Fiberoptic laryngoscopy is a common and well tolerated office procedure utilizing anesthetic spray, usually requiring only a few minutes. Fiberoptic laryngoscopy uses either a flexible or rigid scope, or camera, that passes through your nose. The fiberoptic scope can evaluate the nose, throat, and larynx, or voice box, to determine whether any visible pathology exists with the use of the fiberoptic scope.
The fiberoptic scope can diagnose laryngopharyngeal reflux disease, or LPRD, that can cause symptoms such as hoarseness, difficulty swallowing, a lump sensation in the throat, a cough, or others. On the scope examination, the physician will be albe to visualize redness or swelling caused by reflux, which means "backward or return flow", of stomach acid that returns back into the esophagus or throat.

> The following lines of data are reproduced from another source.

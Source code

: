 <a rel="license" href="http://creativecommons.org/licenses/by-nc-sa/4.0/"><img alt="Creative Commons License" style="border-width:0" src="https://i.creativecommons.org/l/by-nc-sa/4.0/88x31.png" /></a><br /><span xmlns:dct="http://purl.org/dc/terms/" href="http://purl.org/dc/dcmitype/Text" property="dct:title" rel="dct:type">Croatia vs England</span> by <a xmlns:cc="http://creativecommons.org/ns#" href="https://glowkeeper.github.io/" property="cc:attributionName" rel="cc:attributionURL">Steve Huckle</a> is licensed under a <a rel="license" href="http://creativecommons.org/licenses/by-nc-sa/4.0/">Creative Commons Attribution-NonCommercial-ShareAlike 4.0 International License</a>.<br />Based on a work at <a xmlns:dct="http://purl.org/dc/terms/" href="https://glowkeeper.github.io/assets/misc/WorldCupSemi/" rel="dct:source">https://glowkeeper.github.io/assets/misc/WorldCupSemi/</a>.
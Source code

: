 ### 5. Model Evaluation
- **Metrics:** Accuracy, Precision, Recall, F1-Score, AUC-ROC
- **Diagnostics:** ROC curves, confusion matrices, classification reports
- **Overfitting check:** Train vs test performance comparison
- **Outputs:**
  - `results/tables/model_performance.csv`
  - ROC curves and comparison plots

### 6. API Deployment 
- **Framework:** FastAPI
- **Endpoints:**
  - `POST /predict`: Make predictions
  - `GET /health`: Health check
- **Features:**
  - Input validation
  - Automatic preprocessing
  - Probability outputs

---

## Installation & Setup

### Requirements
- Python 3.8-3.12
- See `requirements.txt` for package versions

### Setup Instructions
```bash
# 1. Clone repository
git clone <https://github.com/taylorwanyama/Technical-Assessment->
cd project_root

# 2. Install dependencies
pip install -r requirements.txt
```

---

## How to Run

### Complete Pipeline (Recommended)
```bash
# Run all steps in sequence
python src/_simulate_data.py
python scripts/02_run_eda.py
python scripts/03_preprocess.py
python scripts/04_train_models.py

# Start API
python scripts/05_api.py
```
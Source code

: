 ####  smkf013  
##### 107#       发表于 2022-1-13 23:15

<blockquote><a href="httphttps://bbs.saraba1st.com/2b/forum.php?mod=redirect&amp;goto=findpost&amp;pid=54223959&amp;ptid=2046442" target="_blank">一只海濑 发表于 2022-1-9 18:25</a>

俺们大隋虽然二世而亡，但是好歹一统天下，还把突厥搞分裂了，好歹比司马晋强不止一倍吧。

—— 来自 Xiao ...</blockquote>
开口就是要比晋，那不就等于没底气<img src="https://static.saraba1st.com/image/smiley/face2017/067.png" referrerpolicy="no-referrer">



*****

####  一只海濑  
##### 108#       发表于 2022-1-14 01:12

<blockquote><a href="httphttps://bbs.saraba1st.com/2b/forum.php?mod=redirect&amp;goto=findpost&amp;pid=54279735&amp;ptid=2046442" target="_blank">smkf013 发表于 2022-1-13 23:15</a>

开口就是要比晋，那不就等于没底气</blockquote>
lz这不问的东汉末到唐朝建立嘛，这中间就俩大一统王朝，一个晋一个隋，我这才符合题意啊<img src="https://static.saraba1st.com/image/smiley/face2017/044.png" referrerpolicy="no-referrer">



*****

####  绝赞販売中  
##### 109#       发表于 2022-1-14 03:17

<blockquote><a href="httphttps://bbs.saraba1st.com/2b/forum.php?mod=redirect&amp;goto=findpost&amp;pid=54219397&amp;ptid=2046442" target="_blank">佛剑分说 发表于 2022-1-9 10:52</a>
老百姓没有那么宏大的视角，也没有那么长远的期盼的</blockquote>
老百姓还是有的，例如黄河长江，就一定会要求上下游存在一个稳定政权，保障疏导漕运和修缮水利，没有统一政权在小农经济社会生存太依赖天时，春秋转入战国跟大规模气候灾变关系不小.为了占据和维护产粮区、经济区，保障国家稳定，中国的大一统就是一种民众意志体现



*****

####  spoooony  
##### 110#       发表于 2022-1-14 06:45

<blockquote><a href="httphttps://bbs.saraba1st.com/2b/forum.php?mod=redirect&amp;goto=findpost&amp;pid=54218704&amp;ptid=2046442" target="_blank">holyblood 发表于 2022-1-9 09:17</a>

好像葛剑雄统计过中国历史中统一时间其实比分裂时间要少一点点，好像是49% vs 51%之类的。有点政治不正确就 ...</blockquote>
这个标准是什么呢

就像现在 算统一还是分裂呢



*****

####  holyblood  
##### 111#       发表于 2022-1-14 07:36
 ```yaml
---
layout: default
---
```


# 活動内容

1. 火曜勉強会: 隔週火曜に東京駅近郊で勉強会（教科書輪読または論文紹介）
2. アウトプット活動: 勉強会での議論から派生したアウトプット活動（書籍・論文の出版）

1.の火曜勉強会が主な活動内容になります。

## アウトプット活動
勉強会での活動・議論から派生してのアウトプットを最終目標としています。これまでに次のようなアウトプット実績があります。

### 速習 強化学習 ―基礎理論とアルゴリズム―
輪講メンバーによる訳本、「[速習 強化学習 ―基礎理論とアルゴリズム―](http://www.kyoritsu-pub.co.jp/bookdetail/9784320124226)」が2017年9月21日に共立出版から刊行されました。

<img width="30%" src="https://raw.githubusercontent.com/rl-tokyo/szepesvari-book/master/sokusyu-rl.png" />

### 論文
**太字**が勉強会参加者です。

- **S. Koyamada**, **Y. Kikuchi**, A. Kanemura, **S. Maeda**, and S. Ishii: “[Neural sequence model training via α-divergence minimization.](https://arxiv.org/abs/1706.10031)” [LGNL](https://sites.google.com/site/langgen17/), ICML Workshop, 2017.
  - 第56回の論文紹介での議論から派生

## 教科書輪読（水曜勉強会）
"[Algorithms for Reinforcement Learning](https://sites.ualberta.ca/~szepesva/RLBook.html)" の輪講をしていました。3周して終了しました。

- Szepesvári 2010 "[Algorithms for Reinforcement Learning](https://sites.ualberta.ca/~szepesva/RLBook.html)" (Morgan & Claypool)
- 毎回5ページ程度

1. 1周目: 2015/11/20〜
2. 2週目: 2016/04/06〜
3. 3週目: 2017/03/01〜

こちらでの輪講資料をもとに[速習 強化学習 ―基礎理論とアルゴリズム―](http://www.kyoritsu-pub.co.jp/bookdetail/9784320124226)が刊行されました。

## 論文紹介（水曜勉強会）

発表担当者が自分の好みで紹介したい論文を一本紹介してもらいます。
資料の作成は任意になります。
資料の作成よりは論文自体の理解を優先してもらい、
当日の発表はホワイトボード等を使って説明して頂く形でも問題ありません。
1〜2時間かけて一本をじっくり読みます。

Vocal cord nodules, most often caused by strain on the vocal cords, can also be seen using a fiberoptic scope. Symptoms of vocal cord nodules are most often hoarseness, or a "raspy voice", as the nodule or nodules prevent the vocal cords from closing properly, emitting air escape and a hoarse voice. Depending on the type of nodule, it can occasionally be beneficial to obtain a biopsy to determine the pathology of the nodule, which would be performed in the operating room by the physician. Treatments for vocal cord nodules would most often be voice rehabilitation with a speech therapist. Less commonly, surgery may be needed for removal.